Her sigh whistled between them. “You see? How can you hope to find something if you’re not prepared to concede it exists?”

“I came closest when we were together,” he said softly.

Shock poured through her like a paralizing drug. She felt frozen into immobility, knowing she should leave but unable to make her body obey her mind’s commands. Unwillingly, she remembered the long, dark nights when he had whispered that she was the best thing that had ever happened to him. No one else had been there for him the way she had, he had assured her.

She had taken pride in being what he called his anchor, forgetting that anchors could be cut adrift if the winds and tide were strong enough.

She felt cut adrift now, at the mercy of a tide of desire so powerful it threatened to deluge her. “Don’t do this, Zeke.

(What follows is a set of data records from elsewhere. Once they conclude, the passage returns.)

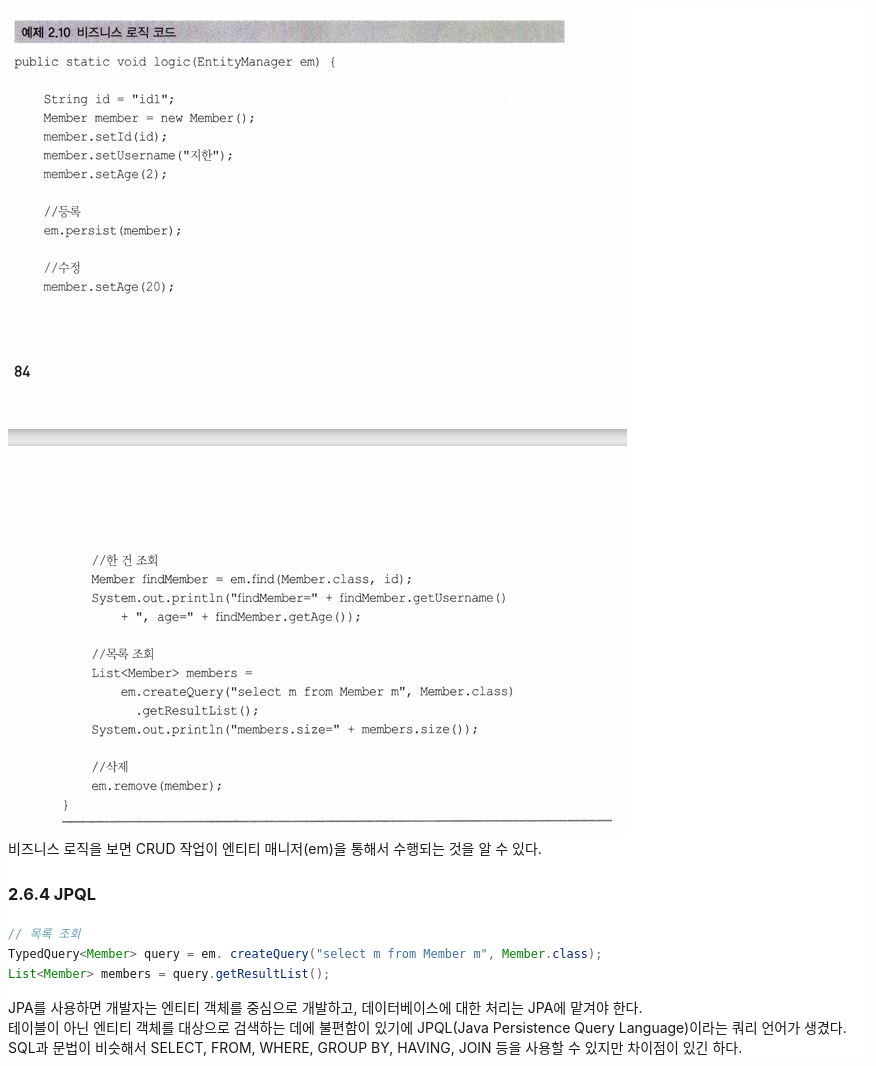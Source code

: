 ![2_9.png](2_9.png)   
비즈니스 로직을 보면 CRUD 작업이 엔티티 매니저(em)을 통해서 수행되는 것을 알 수 있다.   

### 2.6.4 JPQL   
```java
// 목록 조회
TypedQuery<Member> query = em. createQuery("select m from Member m", Member.class);
List<Member> members = query.getResultList();
```
JPA를 사용하면 개발자는 엔티티 객체를 중심으로 개발하고, 데이터베이스에 대한 처리는 JPA에 맡겨야 한다.   
테이블이 아닌 엔티티 객체를 대상으로 검색하는 데에 불편함이 있기에 JPQL(Java Persistence Query Language)이라는 쿼리 언어가 생겼다.   
SQL과 문법이 비슷해서 SELECT, FROM, WHERE, GROUP BY, HAVING, JOIN 등을 사용할 수 있지만 차이점이 있긴 하다.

It isn’t fair.”

“All’s fair in love,” he reminded her.

“What we have isn’t love. It’s…” Her voice trailed off as words failed her. War was hardly the right description. So what was between them?

He looked intrigued. Too late she realized she’d used the present tense and knew it was too much to hope that he hadn’t noticed. “What would you call it?” he demanded.

“Lust, infatuation, sex. Never love.”

His eyes gleamed. “Three out of four isn’t a bad start, considering that a moment ago you were writing us off completely. At least now I know there’s something to work with.”